Come dobbiamo invece guardare la cosa, se la giudichiamo con un metro un po’ più oggettivo, avendo riguardo alle esigenze complessive del mondo della scuola, ai posti vacanti e agli studenti? È così negativo il fatto che a partire dal prossimo anno scolastico vi saranno in aula centomila docenti di ruolo in più, con tutto ciò che questo significa in termini di qualità e continuità della didattica? Davvero bisogna continuare a prendersela con l’impianto autoritario della legge, come recrimina il sindacato? La Giannini merita veramente di vestire i panni di un novello Minosse, che «giudica e manda secondo ch’avvinghia», e questa la sbatte da Cefalù a Cantù e quell’altra la sposta da Boscoreale in Val Camonica, e tutti e tutte manda in gironi infernali, dov’è pianto e stridore di denti?

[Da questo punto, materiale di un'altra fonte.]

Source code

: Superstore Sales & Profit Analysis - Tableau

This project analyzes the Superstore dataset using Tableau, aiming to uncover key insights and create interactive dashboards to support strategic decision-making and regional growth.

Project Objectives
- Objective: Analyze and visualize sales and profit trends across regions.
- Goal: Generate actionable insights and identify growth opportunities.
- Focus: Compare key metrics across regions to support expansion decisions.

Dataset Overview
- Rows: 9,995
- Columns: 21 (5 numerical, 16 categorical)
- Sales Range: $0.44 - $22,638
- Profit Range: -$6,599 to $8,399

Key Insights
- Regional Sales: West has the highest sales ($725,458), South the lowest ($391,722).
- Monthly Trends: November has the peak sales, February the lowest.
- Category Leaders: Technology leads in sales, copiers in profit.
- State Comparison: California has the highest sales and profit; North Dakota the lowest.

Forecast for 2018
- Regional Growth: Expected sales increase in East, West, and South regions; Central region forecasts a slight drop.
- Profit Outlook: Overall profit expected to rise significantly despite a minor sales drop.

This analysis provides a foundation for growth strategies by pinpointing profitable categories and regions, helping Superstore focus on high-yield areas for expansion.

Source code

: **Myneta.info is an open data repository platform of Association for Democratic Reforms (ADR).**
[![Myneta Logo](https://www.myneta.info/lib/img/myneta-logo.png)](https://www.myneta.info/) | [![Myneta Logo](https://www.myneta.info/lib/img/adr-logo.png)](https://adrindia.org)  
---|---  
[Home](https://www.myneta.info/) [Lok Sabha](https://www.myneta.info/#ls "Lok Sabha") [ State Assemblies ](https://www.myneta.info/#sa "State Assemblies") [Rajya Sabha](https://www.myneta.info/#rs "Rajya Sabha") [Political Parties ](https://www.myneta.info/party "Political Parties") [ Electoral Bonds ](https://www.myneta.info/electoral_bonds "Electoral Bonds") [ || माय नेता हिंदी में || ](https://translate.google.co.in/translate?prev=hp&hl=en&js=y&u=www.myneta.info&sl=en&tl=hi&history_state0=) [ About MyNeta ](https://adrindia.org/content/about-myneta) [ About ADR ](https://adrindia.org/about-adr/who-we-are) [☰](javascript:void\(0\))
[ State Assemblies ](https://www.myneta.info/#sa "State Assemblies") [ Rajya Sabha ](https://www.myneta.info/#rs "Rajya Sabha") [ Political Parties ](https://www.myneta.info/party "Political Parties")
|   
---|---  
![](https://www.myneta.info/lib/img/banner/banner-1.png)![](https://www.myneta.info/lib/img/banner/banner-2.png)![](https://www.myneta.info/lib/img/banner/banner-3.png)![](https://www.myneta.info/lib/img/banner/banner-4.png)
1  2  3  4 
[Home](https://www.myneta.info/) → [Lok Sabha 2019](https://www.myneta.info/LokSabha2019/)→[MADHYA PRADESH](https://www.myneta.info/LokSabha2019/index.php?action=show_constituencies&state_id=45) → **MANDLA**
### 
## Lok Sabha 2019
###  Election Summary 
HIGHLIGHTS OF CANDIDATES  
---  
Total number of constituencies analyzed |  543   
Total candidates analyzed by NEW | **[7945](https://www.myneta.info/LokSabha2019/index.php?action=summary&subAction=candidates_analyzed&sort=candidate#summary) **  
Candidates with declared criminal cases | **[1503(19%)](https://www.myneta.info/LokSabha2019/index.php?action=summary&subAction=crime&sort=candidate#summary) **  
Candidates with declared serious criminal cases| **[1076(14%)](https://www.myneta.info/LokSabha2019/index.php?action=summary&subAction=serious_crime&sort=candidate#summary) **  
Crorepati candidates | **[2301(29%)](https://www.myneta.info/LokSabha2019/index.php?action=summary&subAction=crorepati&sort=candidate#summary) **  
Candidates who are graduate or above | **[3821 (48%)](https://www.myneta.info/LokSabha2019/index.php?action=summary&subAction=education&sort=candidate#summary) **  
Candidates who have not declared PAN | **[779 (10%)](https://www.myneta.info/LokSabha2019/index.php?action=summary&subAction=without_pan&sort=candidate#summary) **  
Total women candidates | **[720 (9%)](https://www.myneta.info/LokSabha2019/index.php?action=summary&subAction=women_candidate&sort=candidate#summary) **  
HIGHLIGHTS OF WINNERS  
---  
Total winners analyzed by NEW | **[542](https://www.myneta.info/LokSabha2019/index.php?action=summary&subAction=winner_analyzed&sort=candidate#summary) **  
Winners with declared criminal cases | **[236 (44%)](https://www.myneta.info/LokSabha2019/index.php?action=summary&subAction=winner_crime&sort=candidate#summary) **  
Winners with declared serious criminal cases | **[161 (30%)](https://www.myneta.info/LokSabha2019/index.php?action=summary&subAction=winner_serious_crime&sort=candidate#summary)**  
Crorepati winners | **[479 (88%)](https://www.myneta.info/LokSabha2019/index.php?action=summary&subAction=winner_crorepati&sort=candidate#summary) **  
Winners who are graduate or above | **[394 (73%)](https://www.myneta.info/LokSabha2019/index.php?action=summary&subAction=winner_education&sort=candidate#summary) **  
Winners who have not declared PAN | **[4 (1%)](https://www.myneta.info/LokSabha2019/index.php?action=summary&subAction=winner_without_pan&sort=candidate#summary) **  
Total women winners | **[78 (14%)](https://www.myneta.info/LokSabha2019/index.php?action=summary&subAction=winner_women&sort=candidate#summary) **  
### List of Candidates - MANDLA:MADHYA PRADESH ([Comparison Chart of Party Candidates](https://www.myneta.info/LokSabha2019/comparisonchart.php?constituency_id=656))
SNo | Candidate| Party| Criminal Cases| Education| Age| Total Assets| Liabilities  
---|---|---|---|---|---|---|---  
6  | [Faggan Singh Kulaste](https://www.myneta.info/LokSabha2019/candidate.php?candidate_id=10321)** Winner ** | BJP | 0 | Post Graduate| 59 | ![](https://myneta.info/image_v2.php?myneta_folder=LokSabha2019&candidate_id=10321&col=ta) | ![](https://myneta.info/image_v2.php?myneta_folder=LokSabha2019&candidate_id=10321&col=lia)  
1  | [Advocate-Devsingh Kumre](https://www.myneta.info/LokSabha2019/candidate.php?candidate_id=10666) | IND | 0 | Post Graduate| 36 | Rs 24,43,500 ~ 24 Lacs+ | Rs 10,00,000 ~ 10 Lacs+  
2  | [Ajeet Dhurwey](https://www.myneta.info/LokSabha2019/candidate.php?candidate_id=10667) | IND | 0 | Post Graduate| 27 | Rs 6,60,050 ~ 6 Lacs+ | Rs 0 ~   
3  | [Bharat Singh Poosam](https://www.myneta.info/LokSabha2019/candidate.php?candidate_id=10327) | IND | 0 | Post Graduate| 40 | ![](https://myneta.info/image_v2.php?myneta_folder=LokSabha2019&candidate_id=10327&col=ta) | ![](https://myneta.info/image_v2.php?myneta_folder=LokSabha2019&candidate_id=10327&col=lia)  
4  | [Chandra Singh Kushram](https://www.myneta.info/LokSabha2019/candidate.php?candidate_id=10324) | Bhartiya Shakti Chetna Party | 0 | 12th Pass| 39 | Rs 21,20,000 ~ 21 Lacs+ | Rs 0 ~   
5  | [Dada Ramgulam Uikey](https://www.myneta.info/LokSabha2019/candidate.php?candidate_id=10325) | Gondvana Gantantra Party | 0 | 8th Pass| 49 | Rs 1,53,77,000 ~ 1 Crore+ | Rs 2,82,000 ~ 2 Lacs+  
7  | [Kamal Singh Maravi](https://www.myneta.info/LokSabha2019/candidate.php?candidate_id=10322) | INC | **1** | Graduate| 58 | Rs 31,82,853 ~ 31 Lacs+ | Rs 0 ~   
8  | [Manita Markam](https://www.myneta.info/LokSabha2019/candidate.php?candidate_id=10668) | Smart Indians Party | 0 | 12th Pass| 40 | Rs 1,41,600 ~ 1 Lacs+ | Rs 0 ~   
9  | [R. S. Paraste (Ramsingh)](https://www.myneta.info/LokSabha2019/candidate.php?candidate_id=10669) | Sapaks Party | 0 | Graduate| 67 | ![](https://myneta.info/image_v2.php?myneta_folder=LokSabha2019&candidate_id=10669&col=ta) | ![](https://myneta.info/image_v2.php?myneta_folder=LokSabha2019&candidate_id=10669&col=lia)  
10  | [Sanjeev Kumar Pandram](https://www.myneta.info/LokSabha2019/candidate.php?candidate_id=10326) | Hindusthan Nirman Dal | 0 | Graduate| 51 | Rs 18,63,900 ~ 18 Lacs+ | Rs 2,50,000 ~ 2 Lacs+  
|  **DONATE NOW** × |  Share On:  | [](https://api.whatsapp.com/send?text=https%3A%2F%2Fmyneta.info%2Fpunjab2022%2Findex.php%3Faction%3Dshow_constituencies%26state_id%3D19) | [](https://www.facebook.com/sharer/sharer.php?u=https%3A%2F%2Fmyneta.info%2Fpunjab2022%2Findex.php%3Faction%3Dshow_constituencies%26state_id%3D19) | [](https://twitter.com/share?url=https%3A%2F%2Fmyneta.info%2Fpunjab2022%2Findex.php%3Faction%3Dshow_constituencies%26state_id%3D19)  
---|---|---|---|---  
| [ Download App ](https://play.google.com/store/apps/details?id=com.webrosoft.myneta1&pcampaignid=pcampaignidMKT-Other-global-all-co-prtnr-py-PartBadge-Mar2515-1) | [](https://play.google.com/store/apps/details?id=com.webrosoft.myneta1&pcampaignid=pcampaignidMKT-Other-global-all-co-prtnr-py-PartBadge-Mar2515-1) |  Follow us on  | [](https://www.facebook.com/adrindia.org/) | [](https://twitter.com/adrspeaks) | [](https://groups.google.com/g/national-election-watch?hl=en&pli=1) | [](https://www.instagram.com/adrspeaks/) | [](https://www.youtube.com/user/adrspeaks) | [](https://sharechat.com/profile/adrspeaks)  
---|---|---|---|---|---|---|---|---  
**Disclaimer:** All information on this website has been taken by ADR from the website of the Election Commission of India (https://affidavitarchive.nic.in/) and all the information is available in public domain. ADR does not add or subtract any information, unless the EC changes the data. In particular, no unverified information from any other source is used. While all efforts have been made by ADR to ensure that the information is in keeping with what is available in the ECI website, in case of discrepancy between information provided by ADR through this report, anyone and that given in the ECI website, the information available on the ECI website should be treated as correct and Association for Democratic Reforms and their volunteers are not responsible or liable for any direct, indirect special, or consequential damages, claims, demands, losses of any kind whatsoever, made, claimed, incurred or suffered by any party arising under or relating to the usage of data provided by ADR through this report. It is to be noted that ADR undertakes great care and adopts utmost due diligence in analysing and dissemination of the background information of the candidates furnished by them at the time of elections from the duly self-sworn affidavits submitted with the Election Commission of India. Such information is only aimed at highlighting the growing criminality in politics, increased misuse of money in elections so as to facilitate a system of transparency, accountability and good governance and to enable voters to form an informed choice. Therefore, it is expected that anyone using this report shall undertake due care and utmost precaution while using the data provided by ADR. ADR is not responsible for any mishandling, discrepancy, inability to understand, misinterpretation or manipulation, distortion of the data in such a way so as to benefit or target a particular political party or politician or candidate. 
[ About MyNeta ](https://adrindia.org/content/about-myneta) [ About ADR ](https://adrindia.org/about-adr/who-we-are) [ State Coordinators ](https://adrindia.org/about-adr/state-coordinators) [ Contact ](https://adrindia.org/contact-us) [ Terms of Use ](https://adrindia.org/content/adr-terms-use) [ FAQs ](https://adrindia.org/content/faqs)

Non pare proprio. La fine del mondo non è arrivata. Le famiglie si informano sui libri di testo, sui bus che porteranno a scuola i loro figli, sull’orario scolastico, sul nuovo preside d’istituto o sul nuovo professore di matematica. La scuola italiana non ha certo voltato pagina tutta in una notte, ma quelli che si aspettavano l’apocalisse – o forse solo braccia conserte e banchi rovesciati – devono ricredersi. E, alla luce dei numeri snocciolati dal Ministero, riesce difficile non pensare che la «buona scuola» sia stata in questi mesi il terreno di uno scontro tutto politico, di un tentativo di mettere in difficoltà la maggioranza di centrosinistra alienandogli una parte della sua tradizionale base sociale. Se così non fosse, non sarebbe mai stato possibile che il nodo dei trasferimenti divenisse la prova provata di una legge sbagliata e iniqua, quando invece si è trattato solo di un passaggio organizzativo non molto diverso da quello che ad inizio di ogni anno la scuola ha dovuto affrontare, mandando i supplenti a coprire le cattedre vacanti, lì dove si trovano (che non è sempre dove si desidera che siano). La vera differenza è che quest’anno su quelle cattedre ci vanno docenti di ruolo, ma è una differenza positiva, che torna a sicuro vantaggio degli studenti.

Insomma: una vicenda assai istruttiva. Fare le riforme in questo paese è complicato assai. Anche perché si viene intralciati, come s’è visto, da polemiche spesso pretestuose, o francamente di sapore corporativo, quando invece su ben altri terreni ci si dovrebbe misurare: sui contenuti didattici, sulle metodologie, sulla mobilità studentesca, sui contenuti dell’aggiornamento professionale, sul rapporto col territorio e le famiglie, sulle risorse e le strutture disponibili. La verità è che la riforma della scuola non è fatta dai nuovi docenti, soprattutto quando nuovi essi non sono, ma magari un po’ attempati, un po’ stanchi, a volte sfiduciati. Questo spiega la scarsa propensione di taluni a prendere una nuova strada, quando un pezzo di essa è stata già percorsa, ma non giustifica le strategie politiche o sindacali, costruite strumentalmente sopra.  E soprattutto costringe a mettersi nei panni degli studenti, quelli che la strada nuova debbono ancora provare a tracciarla. A essi cosa possiamo augurare? Di incontrare docenti con il futuro dietro le spalle, o piuttosto in grado di mostrarlo davanti a loro? E a quanti chilometri da casa si trova oggi il futuro?